Rob Horowitz: Minimum Wage Boost Good for Rhode Island Economy
Tuesday, June 26, 2012
The minimum wage increase signed into law last week by Gov. Lincoln Chafee is a step forward, providing a bit more take home pay to some of our state’s hardest working people and giving our state’s economy a small shot-in-the arm.
As of 2013, Rhode Island’s minimum wage will increase by 35 cents, rising to $7.75 an hour. This five percent increase is the first boost in the minimum wage in five years. This increase will have a direct, positive impact on the 10,000 Rhode Islanders who now earn minimum wage. Contrary to what some observers argue, the overwhelming majority of people who earn the minimum wage are adults—not teenagers—and many of them are struggling to support families. Further, this lift in the minimum wage will put some needed upward pressure on other wages near the bottom of the earning scale. The modest increased demand for goods and services by these wage earners will have a small, positive ripple effect throughout the Rhode Island economy.

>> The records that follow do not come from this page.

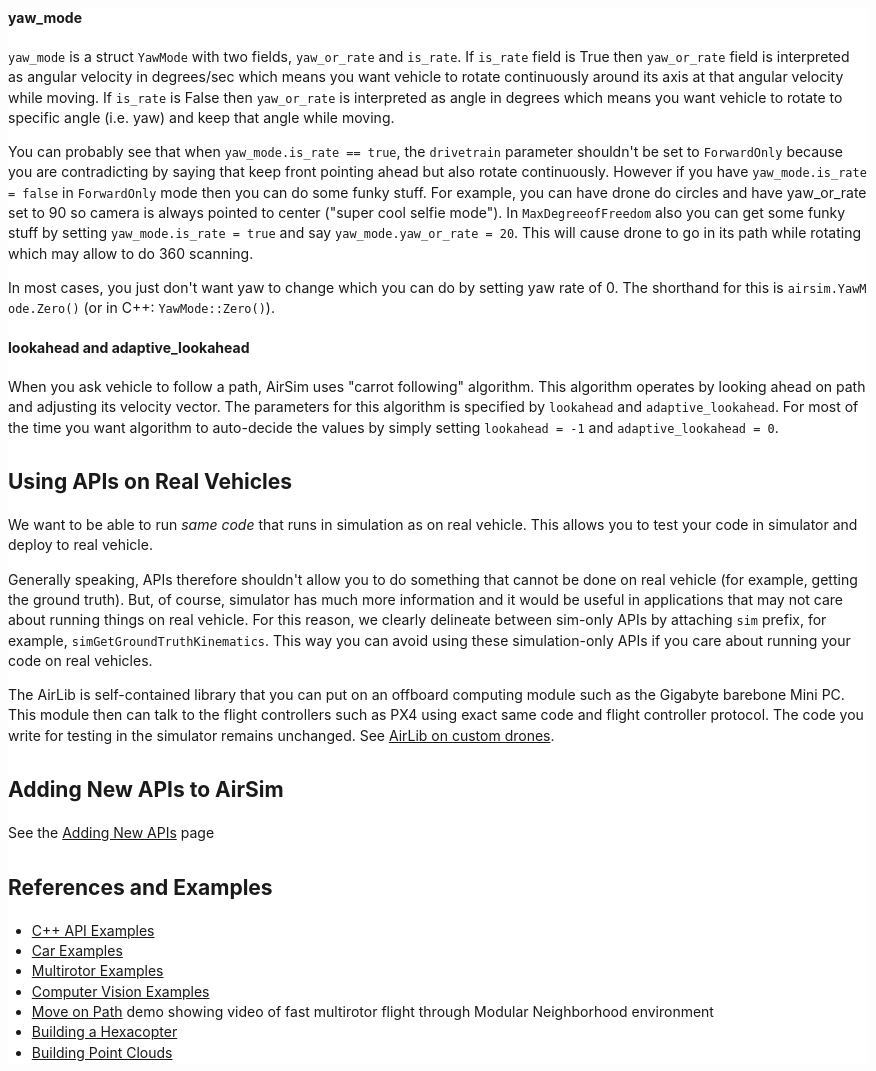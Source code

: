 #### yaw_mode
`yaw_mode` is a struct `YawMode` with two fields, `yaw_or_rate` and `is_rate`. If `is_rate` field is True then `yaw_or_rate` field is interpreted as angular velocity in degrees/sec which means you want vehicle to rotate continuously around its axis at that angular velocity while moving. If `is_rate` is False then `yaw_or_rate` is interpreted as angle in degrees which means you want vehicle to rotate to specific angle (i.e. yaw) and keep that angle while moving.

You can probably see that when `yaw_mode.is_rate == true`, the `drivetrain` parameter shouldn't be set to `ForwardOnly` because you are contradicting by saying that keep front pointing ahead but also rotate continuously. However if you have `yaw_mode.is_rate = false` in `ForwardOnly` mode then you can do some funky stuff. For example, you can have drone do circles and have yaw_or_rate set to 90 so camera is always pointed to center ("super cool selfie mode"). In `MaxDegreeofFreedom` also you can get some funky stuff by setting `yaw_mode.is_rate = true` and say `yaw_mode.yaw_or_rate = 20`. This will cause drone to go in its path while rotating which may allow to do 360 scanning.

In most cases, you just don't want yaw to change which you can do by setting yaw rate of 0. The shorthand for this is `airsim.YawMode.Zero()` (or in C++: `YawMode::Zero()`).

#### lookahead and adaptive_lookahead
When you ask vehicle to follow a path, AirSim uses "carrot following" algorithm. This algorithm operates by looking ahead on path and adjusting its velocity vector. The parameters for this algorithm is specified by `lookahead` and `adaptive_lookahead`. For most of the time you want algorithm to auto-decide the values by simply setting `lookahead = -1` and `adaptive_lookahead = 0`.

## Using APIs on Real Vehicles
We want to be able to run *same code* that runs in simulation as on real vehicle. This allows you to test your code in simulator and deploy to real vehicle.

Generally speaking, APIs therefore shouldn't allow you to do something that cannot be done on real vehicle (for example, getting the ground truth). But, of course, simulator has much more information and it would be useful in applications that may not care about running things on real vehicle. For this reason, we clearly delineate between sim-only APIs by attaching `sim` prefix, for example, `simGetGroundTruthKinematics`. This way you can avoid using these simulation-only APIs if you care about running your code on real vehicles.

The AirLib is self-contained library that you can put on an offboard computing module such as the Gigabyte barebone Mini PC. This module then can talk to the flight controllers such as PX4 using exact same code and flight controller protocol. The code you write for testing in the simulator remains unchanged. See [AirLib on custom drones](custom_drone.md).

## Adding New APIs to AirSim

See the [Adding New APIs](adding_new_apis.md) page

## References and Examples

* [C++ API Examples](apis_cpp.md)
* [Car Examples](https://cosysgit.uantwerpen.be/sensorsimulation/airsim/-/tree/master/PythonClient//car)
* [Multirotor Examples](https://cosysgit.uantwerpen.be/sensorsimulation/airsim/-/tree/master/PythonClient//multirotor)
* [Computer Vision Examples](https://cosysgit.uantwerpen.be/sensorsimulation/airsim/-/tree/master/PythonClient//computer_vision)
* [Move on Path](https://github.com/Microsoft/AirSim/wiki/moveOnPath-demo) demo showing video of fast multirotor flight through Modular Neighborhood environment
* [Building a Hexacopter](https://github.com/Microsoft/AirSim/wiki/hexacopter)
* [Building Point Clouds](https://github.com/Microsoft/AirSim/wiki/Point-Clouds)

While opponents of boosting the minimum wage raised the specter of job losses during the debate in the General Assembly, five separate academic studies confirm that minimum wage increases do not result in net job losses—even in times of high unemployment. In addition, the minimum wage in Connecticut and Massachusetts will still be higher than Rhode Island's after the increase goes into effect.
Raising the minimum wage by itself will not solve the tough economic challenges Rhode Island faces. Only a comprehensive, long-term economic strategy that includes improving our educational system; upgrading our existing workforce through custom job training and adult literacy efforts; repairing and improving our infrastructure; leveraging our public colleges as incubators of new businesses; fostering entrepreneurship; and ensuring fiscal responsibility at all levels of government will produce lasting results.
Still, this minimum wage boost provides a needed lift to people who work hard and play by the rules, but still struggle every day to just get by. Governor Chafee and the General Assembly are to be commended for this sensible, if modest, step.
Rob Horowitz is a strategic and communications consultant who provides general consulting, public relations, direct mail services and polling for national and state issue organizations, various non-profits and elected officials and candidates. He is an Adjunct Professor of Political Science at the University of Rhode Island.